7500人の観客を熱狂させた宴のあと、照明が落とされた両国国技館の正面玄関を出たところで偶然、阿久井の父・一彦と鉢合わせた。
倉敷守安ジム初のプロボクサーだった一彦は、政悟にとっては父であると同時に、ボクシングに触れるきっかけを与えてくれた存在だ。2001年3月20日、岡山武道館での一彦の引退試合。当時5歳だった政悟はリングに上がり、母とともに父を労った。阿久井はその後、運命に導かれるように父と同じ道、同じ師匠のもとでボクサー人生を歩み始め、現在に至っている。
「政悟は今回、過去最高の状態で当日を迎えて、過去最高の戦いを見せました。拳四朗君に対しては、並々ならぬ思いがあったようです。試合前も、『拳四朗君に引導を渡せるのは自分しかおらん』と話していましたから......」
昨年11月の守安ジム取材時には会えなかった一彦と、近くのやきとり屋で「遅い夕食をとりながら話でも」となった。仕事の都合をつけ、高速道路のサービスエリアで休憩を取りつつ岡山から車で駆けつけた一彦は、翌早朝には運転して戻る予定だった。アルコールはなし。ふたりで枯れた喉を炭酸水で潤した。

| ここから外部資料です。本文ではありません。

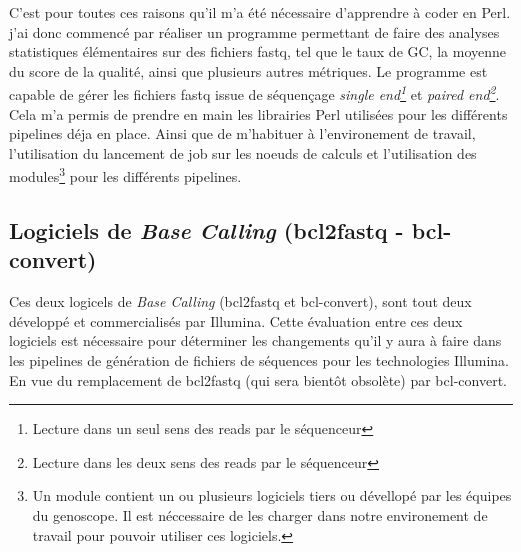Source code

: C'est pour toutes ces raisons qu'il m'a été nécessaire d'apprendre à coder en Perl. j'ai donc commencé par réaliser un programme permettant de faire des analyses statistiques élémentaires sur des fichiers fastq, tel que le taux de GC, la moyenne du score de la qualité, ainsi que plusieurs autres métriques. Le programme est capable de gérer les fichiers fastq issue de séquençage \emph{single end\footnote{Lecture dans un seul sens des reads par le séquenceur}} et \emph{paired end\footnote{Lecture dans les deux sens des reads par le séquenceur}}. Cela m'a permis de prendre en main les librairies Perl utilisées pour les différents pipelines déja en place. Ainsi que de m'habituer à l'environement de travail, l'utilisation du lancement de job sur les noeuds de calculs et l'utilisation des modules\footnote{Un module contient un ou plusieurs logiciels tiers ou dévellopé par les équipes du genoscope. Il est néccessaire de les charger dans notre environement de travail pour pouvoir utiliser ces logiciels.} pour les différents pipelines.

\subsection{Logiciels de \emph{Base Calling} (bcl2fastq - bcl-convert)}
Ces deux logicels de \emph{Base Calling} (bcl2fastq et bcl-convert), sont tout deux développé et commercialisés par Illumina. Cette évaluation entre ces deux logiciels est nécessaire pour déterminer les changements qu'il y aura à faire dans les pipelines de génération de fichiers de séquences pour les technologies Illumina. En vue du remplacement de bcl2fastq (qui sera bientôt obsolète) par bcl-convert.

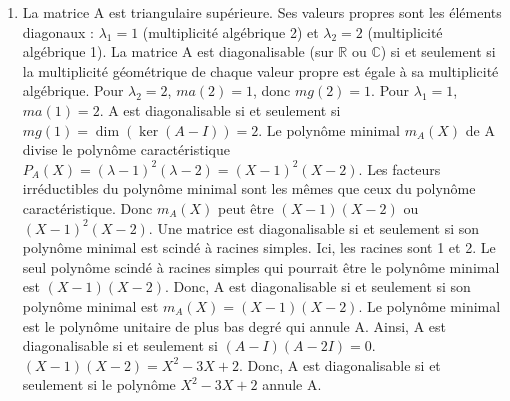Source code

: \begin{solution}
\begin{enumerate}
    \item La matrice A est triangulaire supérieure. Ses valeurs propres sont les éléments diagonaux : $\lambda_1 = 1$ (multiplicité algébrique 2) et $\lambda_2 = 2$ (multiplicité algébrique 1).
    La matrice A est diagonalisable (sur $\mathbb{R}$ ou $\mathbb{C}$) si et seulement si la multiplicité géométrique de chaque valeur propre est égale à sa multiplicité algébrique.
    Pour $\lambda_2 = 2$, $ma(2) = 1$, donc $mg(2)=1$.
    Pour $\lambda_1 = 1$, $ma(1) = 2$. A est diagonalisable si et seulement si $mg(1) = \dim(\ker(A-I)) = 2$.
    Le polynôme minimal $m_A(X)$ de A divise le polynôme caractéristique $P_A(X) = (\lambda-1)^2 (\lambda-2) = (X-1)^2(X-2)$.
    Les facteurs irréductibles du polynôme minimal sont les mêmes que ceux du polynôme caractéristique. Donc $m_A(X)$ peut être $(X-1)(X-2)$ ou $(X-1)^2(X-2)$.
    Une matrice est diagonalisable si et seulement si son polynôme minimal est scindé à racines simples.
    Ici, les racines sont 1 et 2. Le seul polynôme scindé à racines simples qui pourrait être le polynôme minimal est $(X-1)(X-2)$.
    Donc, A est diagonalisable si et seulement si son polynôme minimal est $m_A(X) = (X-1)(X-2)$.
    Le polynôme minimal est le polynôme unitaire de plus bas degré qui annule A.
    Ainsi, A est diagonalisable si et seulement si $(A-I)(A-2I) = 0$.
    $(X-1)(X-2) = X^2 - 3X + 2$.
    Donc, A est diagonalisable si et seulement si le polynôme $X^2 - 3X + 2$ annule A.


\end{enumerate}
\end{solution}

「あれだけの準備をして、あれだけの強い覚悟を持って挑んだ。それでも勝てんかった。これ以上、どうすりゃ拳四朗君に勝てるんか、わしゃ分からん」
阿久井は折り返しの6回までは「打たれても下がらずに打ち返す」という積極的な攻撃で、一進一退の攻防が続く中でも主導権を握り続けた。
7回以降は戦略を修正し、ステップワークで距離に変化を持たせ、パンチのタイミングをずらしてヒットさせる拳四朗に翻弄される場面が増えた。それでも「打たれても下がらずに打ち返す」という当初のプランは崩さず、拳四朗の顔面を跳ね上げて会場を沸かせた。
最終12回を迎えるまではリードしていた。
しかし、結果は12回1分31秒、TKO負け。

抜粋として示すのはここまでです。